Magnetization reversal of perpendicular magnetic anisotropy regulated by ferroelectric polarization in CoFe(3)N/BaTiO(3) heterostructures: first-principles calculations

Exploring the electric-field switching of perpendicular magnetic anisotropy (PMA) in multiferroic heterostructures has important physical significance, which attracts great interest due to its promising application for energy-efficient information storage. Herewith, we investigate the effect of ferroelectric polarization on magnetic anisotropy in CoFe(3)N/BaTiO(3) heterostructures using first-principles calculations. The calculations reveal that the magnetic anisotropy of CoFe(3)N can be regulated by ferroelectric polarization of BaTiO(3). When the ferroelectric polarization reverses, the PMA of FeCo–TiO(2) and FeN–BaO configurations remains, but in the FeN–TiO(2) and FeCo–BaO cases, magnetic anisotropy inverses between out-of-plane and in-plane direction.
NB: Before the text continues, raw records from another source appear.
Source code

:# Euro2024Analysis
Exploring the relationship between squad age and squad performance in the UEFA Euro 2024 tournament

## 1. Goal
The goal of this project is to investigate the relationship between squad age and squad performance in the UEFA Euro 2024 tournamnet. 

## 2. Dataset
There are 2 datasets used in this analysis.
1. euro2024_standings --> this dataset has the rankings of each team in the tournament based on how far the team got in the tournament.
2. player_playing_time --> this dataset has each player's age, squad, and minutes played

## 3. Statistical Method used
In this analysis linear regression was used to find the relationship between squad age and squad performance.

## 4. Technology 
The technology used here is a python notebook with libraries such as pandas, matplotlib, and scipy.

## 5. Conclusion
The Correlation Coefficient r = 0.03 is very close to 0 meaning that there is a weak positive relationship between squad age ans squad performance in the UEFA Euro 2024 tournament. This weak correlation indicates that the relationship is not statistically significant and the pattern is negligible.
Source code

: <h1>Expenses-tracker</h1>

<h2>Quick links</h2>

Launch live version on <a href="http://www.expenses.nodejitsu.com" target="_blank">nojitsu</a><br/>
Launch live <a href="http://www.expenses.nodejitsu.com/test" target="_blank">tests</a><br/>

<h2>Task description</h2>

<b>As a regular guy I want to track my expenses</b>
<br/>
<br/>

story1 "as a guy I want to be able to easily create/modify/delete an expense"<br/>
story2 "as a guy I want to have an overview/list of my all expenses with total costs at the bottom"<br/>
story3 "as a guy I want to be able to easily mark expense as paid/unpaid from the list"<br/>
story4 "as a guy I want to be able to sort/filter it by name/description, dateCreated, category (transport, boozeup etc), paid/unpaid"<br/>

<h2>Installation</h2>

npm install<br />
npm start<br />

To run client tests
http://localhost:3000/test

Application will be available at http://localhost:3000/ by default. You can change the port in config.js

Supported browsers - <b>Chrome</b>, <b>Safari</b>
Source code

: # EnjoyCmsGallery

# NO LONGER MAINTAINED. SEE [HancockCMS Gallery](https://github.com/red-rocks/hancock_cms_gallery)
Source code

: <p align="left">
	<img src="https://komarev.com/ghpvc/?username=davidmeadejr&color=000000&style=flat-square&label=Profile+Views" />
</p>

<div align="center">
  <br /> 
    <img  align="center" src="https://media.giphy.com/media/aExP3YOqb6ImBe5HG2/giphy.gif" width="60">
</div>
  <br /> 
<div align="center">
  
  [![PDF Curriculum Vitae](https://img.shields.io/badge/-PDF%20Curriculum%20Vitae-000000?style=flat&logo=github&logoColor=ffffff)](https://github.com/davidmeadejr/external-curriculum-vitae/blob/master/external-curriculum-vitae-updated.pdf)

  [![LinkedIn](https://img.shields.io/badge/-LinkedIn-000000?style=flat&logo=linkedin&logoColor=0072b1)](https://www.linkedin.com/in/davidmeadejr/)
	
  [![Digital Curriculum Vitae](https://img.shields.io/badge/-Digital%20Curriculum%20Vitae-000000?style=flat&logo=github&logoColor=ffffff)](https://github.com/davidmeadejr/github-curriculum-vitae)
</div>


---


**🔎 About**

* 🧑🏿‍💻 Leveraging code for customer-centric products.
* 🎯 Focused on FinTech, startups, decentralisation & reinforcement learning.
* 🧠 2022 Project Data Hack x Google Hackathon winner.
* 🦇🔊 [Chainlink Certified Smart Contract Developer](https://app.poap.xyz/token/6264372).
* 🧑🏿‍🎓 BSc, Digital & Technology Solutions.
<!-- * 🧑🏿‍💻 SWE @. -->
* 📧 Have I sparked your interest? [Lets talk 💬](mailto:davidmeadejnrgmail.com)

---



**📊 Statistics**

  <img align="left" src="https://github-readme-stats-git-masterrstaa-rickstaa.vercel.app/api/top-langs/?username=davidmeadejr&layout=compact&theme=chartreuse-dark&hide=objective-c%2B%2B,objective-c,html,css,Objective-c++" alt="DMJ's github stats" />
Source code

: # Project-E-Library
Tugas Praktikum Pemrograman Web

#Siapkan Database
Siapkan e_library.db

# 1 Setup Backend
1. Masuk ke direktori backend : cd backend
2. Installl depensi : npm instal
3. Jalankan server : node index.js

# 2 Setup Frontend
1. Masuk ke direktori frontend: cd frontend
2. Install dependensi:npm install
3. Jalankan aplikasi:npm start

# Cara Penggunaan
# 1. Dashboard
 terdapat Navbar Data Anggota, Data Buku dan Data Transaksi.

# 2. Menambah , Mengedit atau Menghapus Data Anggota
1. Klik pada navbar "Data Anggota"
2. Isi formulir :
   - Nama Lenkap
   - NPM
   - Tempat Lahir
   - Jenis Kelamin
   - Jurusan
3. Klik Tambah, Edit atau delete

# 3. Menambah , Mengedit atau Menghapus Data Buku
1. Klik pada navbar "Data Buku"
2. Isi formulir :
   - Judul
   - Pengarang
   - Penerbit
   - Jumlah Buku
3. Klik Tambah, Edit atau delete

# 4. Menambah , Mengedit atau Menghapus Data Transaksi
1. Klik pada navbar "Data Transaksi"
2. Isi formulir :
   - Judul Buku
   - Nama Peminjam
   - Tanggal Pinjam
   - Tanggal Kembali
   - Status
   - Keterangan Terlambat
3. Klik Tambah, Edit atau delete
Further orbital-resolved analysis indicates that the transition of magnetic anisotropy is mainly attributed to the orbital hybridization of interfacial Fe/Co atoms with O atoms induced by the magnetoelectric effect. This study may open an effective approach toward modulating PMA and lays a foundation to the development of low energy consumption memory devices.